The meeting started Saturday, but the National Oceanic and Atmospheric Administration cut Weather Service travel funding to the gathering by 65 percent Friday morning because the Department of Commerce — the parent agency of the Weather Service and NOAA — had not approved the travel request in time.
Last year, 130 Weather Service staff members attended the conference, according to the NWA. This year 30 attended, the Weather Service said.
In a statement Tuesday, the Commerce Department said, “In this constrained budget environment, all bureaus within the Department of Commerce, including NOAA, have cut back on travel expenditures. The Department of Commerce, in addition to NOAA, is committed to being a good steward of taxpayer dollars, including when it comes to participating in conferences which further Commerce’s mission to support American businesses, create jobs, strengthen the economy, and advance scientific innovation.”
Government conference spending has been under increased scrutiny after an investigation of an $823,000 training conference held in Las Vegas in October 2010 by the General Services Administration. That agency’s inspector general criticized the spending in a report that resulted in high-level resignations.
The initial Weather Service travel request for the NWA gathering was more than $200,000. Under Commerce regulations established in June, “group travel” exceeding $75,000 requires the approval of the department’s deputy undersecretary for operations and the department. But an internal e-mail sent at 10:38 a.m. Friday shows that the Weather Service had received no such approval. It had to cut travel funding to the meeting to $75,000 or less.
“Due to the uncertainty of [Commerce Department] approval, the [NOAA deputy assistant administrator] requests that we quickly trim the attendee list down to equal the maximum approval amount possible . . . which would be $75,000, as a contingency plan,” the e-mail said. “This means we are cutting our estimate [budget for travel] by 65%.”
Daniel Sobien, president of the National Weather Service Employees Organization (NWSEO), criticized the last-minute cuts.

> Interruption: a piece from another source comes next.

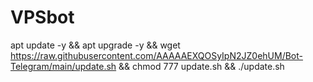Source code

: # VPSbot
apt update -y && apt upgrade -y && wget https://raw.githubusercontent.com/AAAAAEXQOSyIpN2JZ0ehUM/Bot-Telegram/main/update.sh && chmod 777 update.sh && ./update.sh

Commerce’s “failure to approve it or failure to approve it in a timely manner demonstrates a fundamental lack of knowledge of the importance of the NWA and this meeting and [its] direct impact on the ability of [Weather Service] forecasters to share with each other and the meteorological community scientific improvements in forecast and warnings, on which 300 million Americans depend daily,” Sobien said in a statement.